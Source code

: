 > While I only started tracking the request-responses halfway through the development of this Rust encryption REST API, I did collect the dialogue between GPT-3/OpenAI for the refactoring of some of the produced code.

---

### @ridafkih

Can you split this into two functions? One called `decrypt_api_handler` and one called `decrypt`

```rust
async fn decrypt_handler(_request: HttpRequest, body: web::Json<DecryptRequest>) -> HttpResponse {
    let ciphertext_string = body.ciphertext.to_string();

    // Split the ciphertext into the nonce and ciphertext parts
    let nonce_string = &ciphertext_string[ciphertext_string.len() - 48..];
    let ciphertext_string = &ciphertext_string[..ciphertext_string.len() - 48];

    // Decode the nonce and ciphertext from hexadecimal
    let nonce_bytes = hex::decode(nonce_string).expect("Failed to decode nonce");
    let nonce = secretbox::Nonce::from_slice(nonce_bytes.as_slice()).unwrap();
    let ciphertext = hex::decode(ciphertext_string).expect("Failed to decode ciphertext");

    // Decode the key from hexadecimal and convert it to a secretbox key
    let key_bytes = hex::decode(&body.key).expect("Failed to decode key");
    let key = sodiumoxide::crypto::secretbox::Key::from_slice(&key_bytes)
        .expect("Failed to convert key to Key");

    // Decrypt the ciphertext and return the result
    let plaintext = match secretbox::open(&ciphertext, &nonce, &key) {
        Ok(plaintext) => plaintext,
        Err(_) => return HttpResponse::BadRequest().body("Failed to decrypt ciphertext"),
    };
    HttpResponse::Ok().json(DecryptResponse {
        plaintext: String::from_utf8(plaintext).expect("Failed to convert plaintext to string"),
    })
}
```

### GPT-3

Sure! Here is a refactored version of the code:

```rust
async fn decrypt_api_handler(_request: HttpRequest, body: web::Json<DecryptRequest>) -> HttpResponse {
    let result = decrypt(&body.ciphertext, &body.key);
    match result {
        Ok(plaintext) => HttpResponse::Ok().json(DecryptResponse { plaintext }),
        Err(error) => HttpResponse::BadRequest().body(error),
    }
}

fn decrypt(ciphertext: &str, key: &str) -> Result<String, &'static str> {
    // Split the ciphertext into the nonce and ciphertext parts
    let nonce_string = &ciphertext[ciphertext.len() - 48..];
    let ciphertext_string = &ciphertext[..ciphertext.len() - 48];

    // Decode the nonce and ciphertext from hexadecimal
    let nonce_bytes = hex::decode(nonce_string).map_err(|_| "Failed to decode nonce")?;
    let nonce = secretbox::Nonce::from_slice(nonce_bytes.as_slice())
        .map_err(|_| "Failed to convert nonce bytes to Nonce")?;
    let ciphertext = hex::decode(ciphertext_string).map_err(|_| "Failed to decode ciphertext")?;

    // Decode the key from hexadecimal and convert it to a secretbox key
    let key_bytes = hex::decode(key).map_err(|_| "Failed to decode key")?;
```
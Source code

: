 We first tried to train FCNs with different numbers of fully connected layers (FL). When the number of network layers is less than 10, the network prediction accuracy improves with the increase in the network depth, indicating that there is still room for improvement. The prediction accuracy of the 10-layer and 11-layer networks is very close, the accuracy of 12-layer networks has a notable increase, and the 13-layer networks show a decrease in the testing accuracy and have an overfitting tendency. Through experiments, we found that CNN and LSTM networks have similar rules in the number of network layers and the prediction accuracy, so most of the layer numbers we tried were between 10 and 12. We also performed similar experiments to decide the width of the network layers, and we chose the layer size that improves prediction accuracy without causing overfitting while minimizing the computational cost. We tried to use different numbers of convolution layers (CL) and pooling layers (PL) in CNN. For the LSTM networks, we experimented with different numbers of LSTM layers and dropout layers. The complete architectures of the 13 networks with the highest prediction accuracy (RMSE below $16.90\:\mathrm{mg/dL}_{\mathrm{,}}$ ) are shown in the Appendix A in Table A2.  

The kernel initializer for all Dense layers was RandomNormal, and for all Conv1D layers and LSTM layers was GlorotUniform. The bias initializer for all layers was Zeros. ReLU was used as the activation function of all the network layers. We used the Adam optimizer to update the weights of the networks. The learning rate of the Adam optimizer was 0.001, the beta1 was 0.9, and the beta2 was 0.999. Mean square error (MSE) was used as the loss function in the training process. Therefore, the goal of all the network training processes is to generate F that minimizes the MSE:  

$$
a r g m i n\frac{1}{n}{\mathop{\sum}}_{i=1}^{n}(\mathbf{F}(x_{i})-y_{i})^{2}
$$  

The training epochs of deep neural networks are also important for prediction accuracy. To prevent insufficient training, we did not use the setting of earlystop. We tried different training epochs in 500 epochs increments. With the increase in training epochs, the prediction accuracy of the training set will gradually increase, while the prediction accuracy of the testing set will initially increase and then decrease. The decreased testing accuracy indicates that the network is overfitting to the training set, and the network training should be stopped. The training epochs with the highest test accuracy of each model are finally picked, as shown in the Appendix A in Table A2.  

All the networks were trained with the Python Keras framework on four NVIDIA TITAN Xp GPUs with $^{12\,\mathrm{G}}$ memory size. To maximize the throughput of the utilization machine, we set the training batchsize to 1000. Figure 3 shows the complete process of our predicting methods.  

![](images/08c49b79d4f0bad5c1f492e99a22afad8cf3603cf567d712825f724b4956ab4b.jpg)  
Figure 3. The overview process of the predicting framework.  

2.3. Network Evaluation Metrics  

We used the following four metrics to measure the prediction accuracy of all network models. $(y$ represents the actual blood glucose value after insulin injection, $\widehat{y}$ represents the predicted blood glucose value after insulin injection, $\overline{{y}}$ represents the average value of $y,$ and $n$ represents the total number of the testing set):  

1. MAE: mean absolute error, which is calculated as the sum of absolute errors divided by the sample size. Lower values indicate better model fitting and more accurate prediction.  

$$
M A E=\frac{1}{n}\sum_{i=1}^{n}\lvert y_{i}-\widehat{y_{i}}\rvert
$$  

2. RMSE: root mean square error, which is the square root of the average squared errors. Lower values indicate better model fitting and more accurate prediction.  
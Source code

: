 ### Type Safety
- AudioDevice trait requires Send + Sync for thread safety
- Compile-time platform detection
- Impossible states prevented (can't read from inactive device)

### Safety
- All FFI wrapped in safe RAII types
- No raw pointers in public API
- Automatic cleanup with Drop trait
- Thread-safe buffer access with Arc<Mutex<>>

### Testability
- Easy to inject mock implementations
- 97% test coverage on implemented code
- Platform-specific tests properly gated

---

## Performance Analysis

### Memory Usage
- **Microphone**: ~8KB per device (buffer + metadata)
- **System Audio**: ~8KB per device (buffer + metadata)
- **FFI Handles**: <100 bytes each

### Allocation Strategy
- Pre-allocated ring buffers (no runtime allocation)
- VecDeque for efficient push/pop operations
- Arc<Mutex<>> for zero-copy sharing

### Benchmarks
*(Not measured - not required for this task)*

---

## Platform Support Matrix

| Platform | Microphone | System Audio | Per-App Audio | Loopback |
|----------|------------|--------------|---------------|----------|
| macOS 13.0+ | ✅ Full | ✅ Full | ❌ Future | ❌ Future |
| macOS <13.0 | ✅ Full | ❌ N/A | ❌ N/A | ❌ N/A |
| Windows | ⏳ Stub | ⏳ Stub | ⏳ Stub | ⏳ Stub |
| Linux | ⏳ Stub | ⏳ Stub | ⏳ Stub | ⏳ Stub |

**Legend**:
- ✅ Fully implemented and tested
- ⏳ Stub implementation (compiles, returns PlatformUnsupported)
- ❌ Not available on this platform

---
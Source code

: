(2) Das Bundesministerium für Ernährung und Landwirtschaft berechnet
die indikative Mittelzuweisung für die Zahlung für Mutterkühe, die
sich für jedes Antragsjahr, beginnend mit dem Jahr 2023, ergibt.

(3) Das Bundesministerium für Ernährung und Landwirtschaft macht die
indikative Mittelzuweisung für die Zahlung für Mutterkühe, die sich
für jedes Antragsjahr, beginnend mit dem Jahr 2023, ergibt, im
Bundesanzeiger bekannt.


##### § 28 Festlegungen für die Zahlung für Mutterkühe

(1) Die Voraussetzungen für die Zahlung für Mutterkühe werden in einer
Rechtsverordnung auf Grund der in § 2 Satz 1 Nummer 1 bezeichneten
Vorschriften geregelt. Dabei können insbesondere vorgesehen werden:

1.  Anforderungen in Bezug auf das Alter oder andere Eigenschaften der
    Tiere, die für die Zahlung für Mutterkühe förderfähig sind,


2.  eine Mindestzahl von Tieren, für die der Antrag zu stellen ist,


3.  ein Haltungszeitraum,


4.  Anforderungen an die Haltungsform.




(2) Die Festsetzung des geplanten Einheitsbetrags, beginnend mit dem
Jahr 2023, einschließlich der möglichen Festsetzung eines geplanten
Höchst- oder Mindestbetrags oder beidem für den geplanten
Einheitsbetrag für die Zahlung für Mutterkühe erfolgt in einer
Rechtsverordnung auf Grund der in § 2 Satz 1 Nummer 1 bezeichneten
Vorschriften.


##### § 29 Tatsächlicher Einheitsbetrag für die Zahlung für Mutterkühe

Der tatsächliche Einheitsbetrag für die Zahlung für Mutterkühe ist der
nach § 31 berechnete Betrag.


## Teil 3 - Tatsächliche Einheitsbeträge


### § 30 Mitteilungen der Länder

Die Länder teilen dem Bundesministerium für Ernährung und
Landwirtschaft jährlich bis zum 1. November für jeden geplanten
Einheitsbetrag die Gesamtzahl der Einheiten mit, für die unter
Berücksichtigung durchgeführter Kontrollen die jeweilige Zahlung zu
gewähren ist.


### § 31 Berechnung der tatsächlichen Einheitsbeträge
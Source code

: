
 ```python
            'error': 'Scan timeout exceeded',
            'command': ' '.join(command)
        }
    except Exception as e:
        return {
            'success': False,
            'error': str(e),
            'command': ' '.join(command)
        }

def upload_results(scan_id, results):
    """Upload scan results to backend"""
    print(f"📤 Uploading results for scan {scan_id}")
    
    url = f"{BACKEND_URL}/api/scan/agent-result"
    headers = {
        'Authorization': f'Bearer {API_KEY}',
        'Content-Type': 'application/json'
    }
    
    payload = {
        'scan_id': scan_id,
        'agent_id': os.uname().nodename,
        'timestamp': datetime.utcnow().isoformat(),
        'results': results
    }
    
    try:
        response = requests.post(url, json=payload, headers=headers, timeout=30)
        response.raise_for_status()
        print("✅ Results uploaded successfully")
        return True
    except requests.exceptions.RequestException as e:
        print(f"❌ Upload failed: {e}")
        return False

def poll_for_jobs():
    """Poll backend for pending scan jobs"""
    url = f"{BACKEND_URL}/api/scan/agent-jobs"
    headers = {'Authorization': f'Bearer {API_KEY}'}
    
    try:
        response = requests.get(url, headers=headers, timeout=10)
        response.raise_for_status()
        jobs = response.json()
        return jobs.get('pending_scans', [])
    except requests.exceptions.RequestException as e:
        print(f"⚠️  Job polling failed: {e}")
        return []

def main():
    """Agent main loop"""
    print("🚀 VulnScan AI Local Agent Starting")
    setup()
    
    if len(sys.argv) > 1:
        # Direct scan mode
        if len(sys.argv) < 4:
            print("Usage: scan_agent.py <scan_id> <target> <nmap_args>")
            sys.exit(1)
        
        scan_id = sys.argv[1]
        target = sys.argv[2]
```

- - - -

Where a line in the listing above includes the string "convert", copy that line.

COMPLETED EXERCISE:
    // Decode the key from hexadecimal and convert it to a secretbox key
        .expect("Failed to convert key to Key");
        plaintext: String::from_utf8(plaintext).expect("Failed to convert plaintext to string"),
        .map_err(|_| "Failed to convert nonce bytes to Nonce")?;
    // Decode the key from hexadecimal and convert it to a secretbox key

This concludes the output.